Publié le 20 janvier 2026 Mis à jour le 19 janvier 2026

Maîtresse de conférences HDR en littérature générale et comparée à l'Université Clermont Auvergne, membre junior de l'Institut Universitaire de France, Chloé Chaudet est une chercheuse de la mondialité

Maîtresse de conférences HDR[1] en littérature générale et comparée à l'Université Clermont Auvergne, membre junior de l'Institut Universitaire de France, Chloé Chaudet est une chercheuse de la mondialité. Ses travaux, transversaux et transculturels, explorent les liens entre littérature, politique et imaginaires collectifs.

Dans les couloirs de Gergovia, l’ambiance est studieuse, les examens approchent. Assis par petits groupes, à même le sol, les étudiants – des jeunes filles surtout – discutent à voix basse, parcourent une dernière fois leurs fiches de révision ou lisent en solitaire et en silence, les yeux rivés sur l’écran de leur ordinateur. Se frayant un passage parmi cette calme fourmilière, Chloé Chaudet ouvre la porte de son bureau et m’invite à la suivre. L’endroit, qu’elle partage avec deux collègues aujourd’hui absents, n’est pas très vaste mais lumineux. Une carte du monde fixée au mur attire le regard, clin d’œil à la discipline de l’enseignante-chercheuse, la littérature générale et comparée : « Selon moi l’une des plus belles disciplines du monde ! », sourit-elle.

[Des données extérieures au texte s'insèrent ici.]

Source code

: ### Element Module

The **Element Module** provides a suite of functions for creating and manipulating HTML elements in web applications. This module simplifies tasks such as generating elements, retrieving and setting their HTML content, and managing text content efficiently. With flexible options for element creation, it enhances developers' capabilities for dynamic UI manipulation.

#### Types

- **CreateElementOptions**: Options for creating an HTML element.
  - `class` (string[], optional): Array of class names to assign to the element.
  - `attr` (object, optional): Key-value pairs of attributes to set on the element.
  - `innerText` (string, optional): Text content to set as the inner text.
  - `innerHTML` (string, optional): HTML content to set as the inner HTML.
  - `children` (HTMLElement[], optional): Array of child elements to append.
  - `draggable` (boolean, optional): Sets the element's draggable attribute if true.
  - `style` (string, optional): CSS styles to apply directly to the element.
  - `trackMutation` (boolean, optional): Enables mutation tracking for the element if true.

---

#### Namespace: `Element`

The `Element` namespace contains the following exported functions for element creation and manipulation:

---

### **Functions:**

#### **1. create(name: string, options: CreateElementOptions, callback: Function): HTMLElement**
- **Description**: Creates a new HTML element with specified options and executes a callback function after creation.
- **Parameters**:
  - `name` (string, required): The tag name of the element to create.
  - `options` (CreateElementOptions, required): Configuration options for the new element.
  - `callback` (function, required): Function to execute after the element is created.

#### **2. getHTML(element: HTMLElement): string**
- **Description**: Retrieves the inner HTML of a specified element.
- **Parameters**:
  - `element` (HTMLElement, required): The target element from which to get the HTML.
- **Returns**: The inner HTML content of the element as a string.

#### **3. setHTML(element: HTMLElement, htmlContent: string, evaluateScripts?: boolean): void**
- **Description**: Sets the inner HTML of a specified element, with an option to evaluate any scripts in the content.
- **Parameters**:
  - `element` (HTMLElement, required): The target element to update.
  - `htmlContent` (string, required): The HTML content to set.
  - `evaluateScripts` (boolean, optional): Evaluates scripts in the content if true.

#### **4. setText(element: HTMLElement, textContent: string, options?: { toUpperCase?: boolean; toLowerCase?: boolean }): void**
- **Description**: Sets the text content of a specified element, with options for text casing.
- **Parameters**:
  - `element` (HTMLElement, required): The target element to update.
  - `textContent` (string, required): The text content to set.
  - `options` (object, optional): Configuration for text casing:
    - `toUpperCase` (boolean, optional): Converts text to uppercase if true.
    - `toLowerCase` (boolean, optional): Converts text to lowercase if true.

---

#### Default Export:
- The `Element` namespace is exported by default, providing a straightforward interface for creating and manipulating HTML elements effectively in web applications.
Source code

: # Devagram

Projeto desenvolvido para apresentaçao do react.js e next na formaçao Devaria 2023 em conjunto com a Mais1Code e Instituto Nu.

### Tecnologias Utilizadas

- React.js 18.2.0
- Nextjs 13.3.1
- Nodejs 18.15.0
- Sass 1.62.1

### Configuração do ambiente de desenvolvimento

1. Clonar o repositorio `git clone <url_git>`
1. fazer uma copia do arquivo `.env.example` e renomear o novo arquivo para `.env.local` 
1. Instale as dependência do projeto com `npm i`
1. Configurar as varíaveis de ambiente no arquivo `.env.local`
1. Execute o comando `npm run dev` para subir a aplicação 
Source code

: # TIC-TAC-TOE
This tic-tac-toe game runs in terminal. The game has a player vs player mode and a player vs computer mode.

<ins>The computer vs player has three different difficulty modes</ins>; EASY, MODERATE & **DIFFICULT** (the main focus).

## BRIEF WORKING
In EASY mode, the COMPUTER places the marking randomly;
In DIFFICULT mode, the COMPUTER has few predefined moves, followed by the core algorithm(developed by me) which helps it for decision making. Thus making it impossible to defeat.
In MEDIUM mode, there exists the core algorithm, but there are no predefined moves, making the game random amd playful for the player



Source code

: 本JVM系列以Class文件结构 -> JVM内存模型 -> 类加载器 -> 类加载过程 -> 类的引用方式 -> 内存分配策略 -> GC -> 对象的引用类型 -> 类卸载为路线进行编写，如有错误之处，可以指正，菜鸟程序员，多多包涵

Que compare-t-on au juste, en littérature comparée ? L’enseignante-chercheuse répond avec plaisir, elle est habituée aux regards interrogateurs, voire vaguement sceptiques, à l’évocation de sa discipline. « L’idée, c’est de ne pas travailler sur un seul type de littérature, la littérature française, mais de la mettre en relation avec d'autres littératures, et avec d'autres types d'arts », explicite-t-elle. Et de donner un exemple concret : en ce moment, elle travaille sur les fictions et les imaginaires du complot des XIXe, XXe et XXIe siècles. Pour cela, elle met à la fois en relation des œuvres littéraires entre elles, mais aussi avec des films, des séries… « Quand on travaille sur une pluralité d'objets culturels, il faut à la fois montrer les points communs et les différences, donc comparer », l’objectif étant de mener une réflexion transversale et transculturelle.

Mondialité

À l’origine, la discipline s’intéressait surtout à l’espace européen, précise-t-elle : il s’agissait de confronter les différentes littératures et cultures européennes. Mais petit à petit, ses champs d’intérêt se sont élargis. Ainsi au sein de l’équipe clermontoise du CELIS[2], qui a organisé en 2024 un congrès intitulé « Littératures et mondialisation »[3], la recherche est collective et partagée : une collègue « regarde » plutôt du côté de l’Europe de l’ouest, un autre du côté de l’Europe centrale et de l’est, un autre encore du côté de l’Asie… et elle ? « Moi je travaille surtout sur l’espace atlantique, sur les rapports entre Europe, Amériques et Afrique. »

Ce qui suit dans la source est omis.